_What you need to do_
Going through the entries below, copy out each line that contains "persuasion".

(Plain-text document sources)
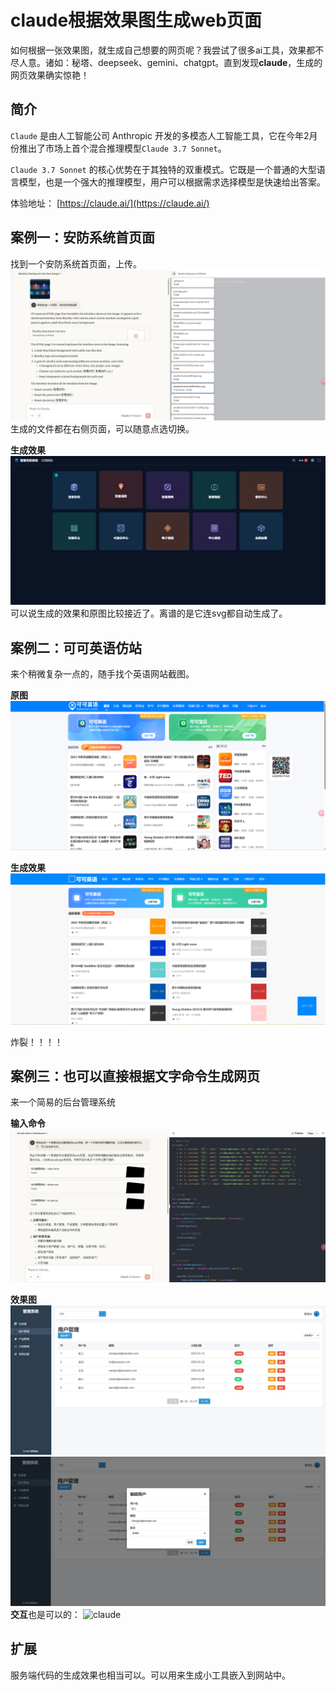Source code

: # claude根据效果图生成web页面

如何根据一张效果图，就生成自己想要的网页呢？我尝试了很多ai工具，效果都不尽人意。诸如：秘塔、deepseek、gemini、chatgpt。直到发现**claude**，生成的网页效果确实惊艳！

## 简介
`Claude` 是由人工智能公司 Anthropic 开发的多模态人工智能工具，它在今年2月份推出了市场上首个混合推理模型`Claude 3.7 Sonnet`。

`Claude 3.7 Sonnet` 的核心优势在于其独特的双重模式。它既是一个普通的大型语言模型，也是一个强大的推理模型，用户可以根据需求选择模型是快速给出答案。

体验地址：
[https://claude.ai/](https://claude.ai/)

## 案例一：安防系统首页面
找到一个安防系统首页面，上传。
![claude](./claude/images/claude-1.png)
生成的文件都在右侧页面，可以随意点选切换。

**生成效果**
![claude](./claude/images/claude-2.png)
可以说生成的效果和原图比较接近了。离谱的是它连svg都自动生成了。


## 案例二：可可英语仿站
来个稍微复杂一点的，随手找个英语网站截图。

**原图**
![claude](./claude/images/claude-4.png)

**生成效果**
![claude](./claude/images/claude-3.png)

炸裂！！！！

## 案例三：也可以直接根据文字命令生成网页
来一个简易的后台管理系统

**输入命令**
![claude](./claude/images/claude-7.png)

**效果图**
![claude](./claude/images/claude-5.png)
![claude](./claude/images/claude-6.png)
**交互**也是可以的：
![claude](./claude/images/claude-1.gif)
## 扩展
服务端代码的生成效果也相当可以。可以用来生成小工具嵌入到网站中。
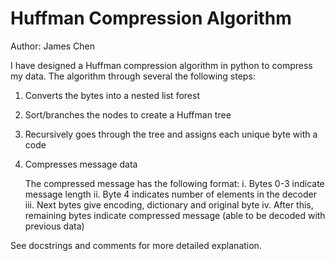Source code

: # Huffman Compression Algorithm
Author: James Chen

I have designed a Huffman compression algorithm in python to compress my data. The algorithm through several the following steps:
1.	Converts the bytes into a nested list forest
2.	Sort/branches the nodes to create a Huffman tree
3.	Recursively goes through the tree and assigns each unique byte with a code
4.	Compresses message data

    The compressed message has the following format:
    i.	Bytes 0-3 indicate message length
    ii.	Byte 4 indicates number of elements in the decoder
    iii.	Next bytes give encoding,  dictionary and original byte
    iv.	After this, remaining bytes indicate compressed message (able to be decoded with previous data)

See docstrings and comments for more detailed explanation.
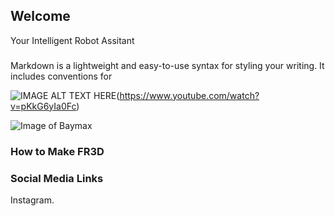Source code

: ## Welcome

Your Intelligent Robot Assitant

### 

Markdown is a lightweight and easy-to-use syntax for styling your writing. It includes conventions for


![IMAGE ALT TEXT HERE](https://i.ytimg.com/vi/pKkG6yIa0Fc/maxresdefault.jpg)(https://www.youtube.com/watch?v=pKkG6yIa0Fc)



![Image of Baymax](http://vignette2.wikia.nocookie.net/disney/images/0/05/Baymax_Render.png/revision/latest?cb=20140719160257)


### How to Make FR3D



### Social Media Links

Instagram.

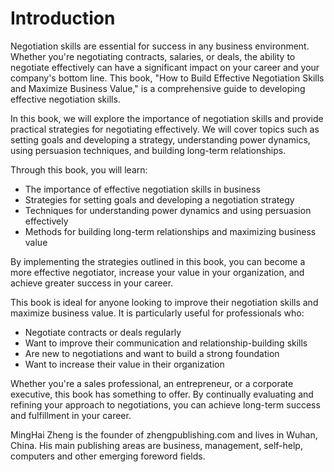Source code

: # Introduction

Negotiation skills are essential for success in any business environment. Whether you're negotiating contracts, salaries, or deals, the ability to negotiate effectively can have a significant impact on your career and your company's bottom line. This book, "How to Build Effective Negotiation Skills and Maximize Business Value," is a comprehensive guide to developing effective negotiation skills.

In this book, we will explore the importance of negotiation skills and provide practical strategies for negotiating effectively. We will cover topics such as setting goals and developing a strategy, understanding power dynamics, using persuasion techniques, and building long-term relationships.

Through this book, you will learn:

* The importance of effective negotiation skills in business
* Strategies for setting goals and developing a negotiation strategy
* Techniques for understanding power dynamics and using persuasion effectively
* Methods for building long-term relationships and maximizing business value

By implementing the strategies outlined in this book, you can become a more effective negotiator, increase your value in your organization, and achieve greater success in your career.

This book is ideal for anyone looking to improve their negotiation skills and maximize business value. It is particularly useful for professionals who:

* Negotiate contracts or deals regularly
* Want to improve their communication and relationship-building skills
* Are new to negotiations and want to build a strong foundation
* Want to increase their value in their organization

Whether you're a sales professional, an entrepreneur, or a corporate executive, this book has something to offer. By continually evaluating and refining your approach to negotiations, you can achieve long-term success and fulfillment in your career.

MingHai Zheng is the founder of zhengpublishing.com and lives in Wuhan, China. His main publishing areas are business, management, self-help, computers and other emerging foreword fields.
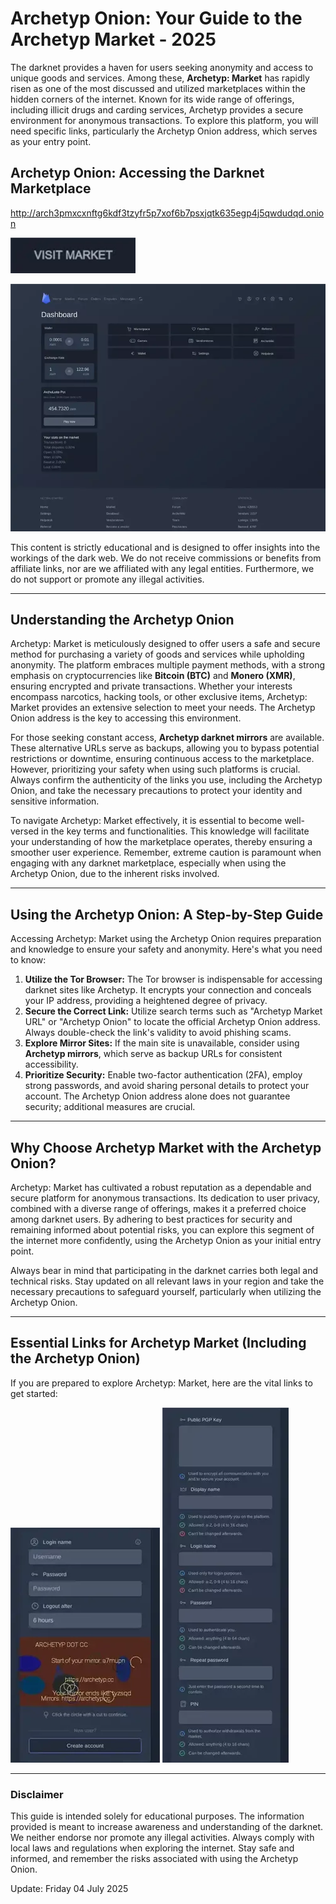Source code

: # Archetyp Onion: Your Guide to the Archetyp Market - 2025

The darknet provides a haven for users seeking anonymity and access to unique goods and services. Among these, **Archetyp: Market** has rapidly risen as one of the most discussed and utilized marketplaces within the hidden corners of the internet. Known for its wide range of offerings, including illicit drugs and carding services, Archetyp provides a secure environment for anonymous transactions. To explore this platform, you will need specific links, particularly the Archetyp Onion address, which serves as your entry point.

## Archetyp Onion: Accessing the Darknet Marketplace

http://arch3pmxcxnftg6kdf3tzyfr5p7xof6b7psxjqtk635egp4j5qwdudqd.onion

[<img src="/other/message.webp" width="200">](http://arch3pmxcxnftg6kdf3tzyfr5p7xof6b7psxjqtk635egp4j5qwdudqd.onion)

<a href="http://arch3pmxcxnftg6kdf3tzyfr5p7xof6b7psxjqtk635egp4j5qwdudqd.onion"><img src="/other/popup.webp" alt="Archetyp Preview" style="max-width: 100%;"></a>

This content is strictly educational and is designed to offer insights into the workings of the dark web. We do not receive commissions or benefits from affiliate links, nor are we affiliated with any legal entities. Furthermore, we do not support or promote any illegal activities.

---

## Understanding the Archetyp Onion

Archetyp: Market is meticulously designed to offer users a safe and secure method for purchasing a variety of goods and services while upholding anonymity. The platform embraces multiple payment methods, with a strong emphasis on cryptocurrencies like **Bitcoin (BTC)** and **Monero (XMR)**, ensuring encrypted and private transactions. Whether your interests encompass narcotics, hacking tools, or other exclusive items, Archetyp: Market provides an extensive selection to meet your needs. The Archetyp Onion address is the key to accessing this environment.

For those seeking constant access, **Archetyp darknet mirrors** are available. These alternative URLs serve as backups, allowing you to bypass potential restrictions or downtime, ensuring continuous access to the marketplace. However, prioritizing your safety when using such platforms is crucial. Always confirm the authenticity of the links you use, including the Archetyp Onion, and take the necessary precautions to protect your identity and sensitive information.

To navigate Archetyp: Market effectively, it is essential to become well-versed in the key terms and functionalities. This knowledge will facilitate your understanding of how the marketplace operates, thereby ensuring a smoother user experience. Remember, extreme caution is paramount when engaging with any darknet marketplace, especially when using the Archetyp Onion, due to the inherent risks involved.

---

## Using the Archetyp Onion: A Step-by-Step Guide

Accessing Archetyp: Market using the Archetyp Onion requires preparation and knowledge to ensure your safety and anonymity. Here's what you need to know:

1.  **Utilize the Tor Browser:** The Tor browser is indispensable for accessing darknet sites like Archetyp. It encrypts your connection and conceals your IP address, providing a heightened degree of privacy.
2.  **Secure the Correct Link:** Utilize search terms such as "Archetyp Market URL" or "Archetyp Onion" to locate the official Archetyp Onion address. Always double-check the link's validity to avoid phishing scams.
3.  **Explore Mirror Sites:** If the main site is unavailable, consider using **Archetyp mirrors**, which serve as backup URLs for consistent accessibility.
4.  **Prioritize Security:** Enable two-factor authentication (2FA), employ strong passwords, and avoid sharing personal details to protect your account. The Archetyp Onion address alone does not guarantee security; additional measures are crucial.

---

## Why Choose Archetyp Market with the Archetyp Onion?

Archetyp: Market has cultivated a robust reputation as a dependable and secure platform for anonymous transactions. Its dedication to user privacy, combined with a diverse range of offerings, makes it a preferred choice among darknet users. By adhering to best practices for security and remaining informed about potential risks, you can explore this segment of the internet more confidently, using the Archetyp Onion as your initial entry point.

Always bear in mind that participating in the darknet carries both legal and technical risks. Stay updated on all relevant laws in your region and take the necessary precautions to safeguard yourself, particularly when utilizing the Archetyp Onion.

---

## Essential Links for Archetyp Market (Including the Archetyp Onion)

If you are prepared to explore Archetyp: Market, here are the vital links to get started:

<a href="http://arch3pmxcxnftg6kdf3tzyfr5p7xof6b7psxjqtk635egp4j5qwdudqd.onion"><img src="/other/setup.webp" alt="Archetyp Login" style="max-width: 100%;"></a>
<a href="http://arch3pmxcxnftg6kdf3tzyfr5p7xof6b7psxjqtk635egp4j5qwdudqd.onion"><img src="/other/see.webp" alt="Archetyp Register" style="max-width: 100%;"></a>

---

### Disclaimer

This guide is intended solely for educational purposes. The information provided is meant to increase awareness and understanding of the darknet. We neither endorse nor promote any illegal activities. Always comply with local laws and regulations when exploring the internet. Stay safe and informed, and remember the risks associated with using the Archetyp Onion.



Update:  Friday 04 July 2025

_Written answer_
In this book, we will explore the importance of negotiation skills and provide practical strategies for negotiating effectively. We will cover topics such as setting goals and developing a strategy, understanding power dynamics, using persuasion techniques, and building long-term relationships.
* Techniques for understanding power dynamics and using persuasion effectively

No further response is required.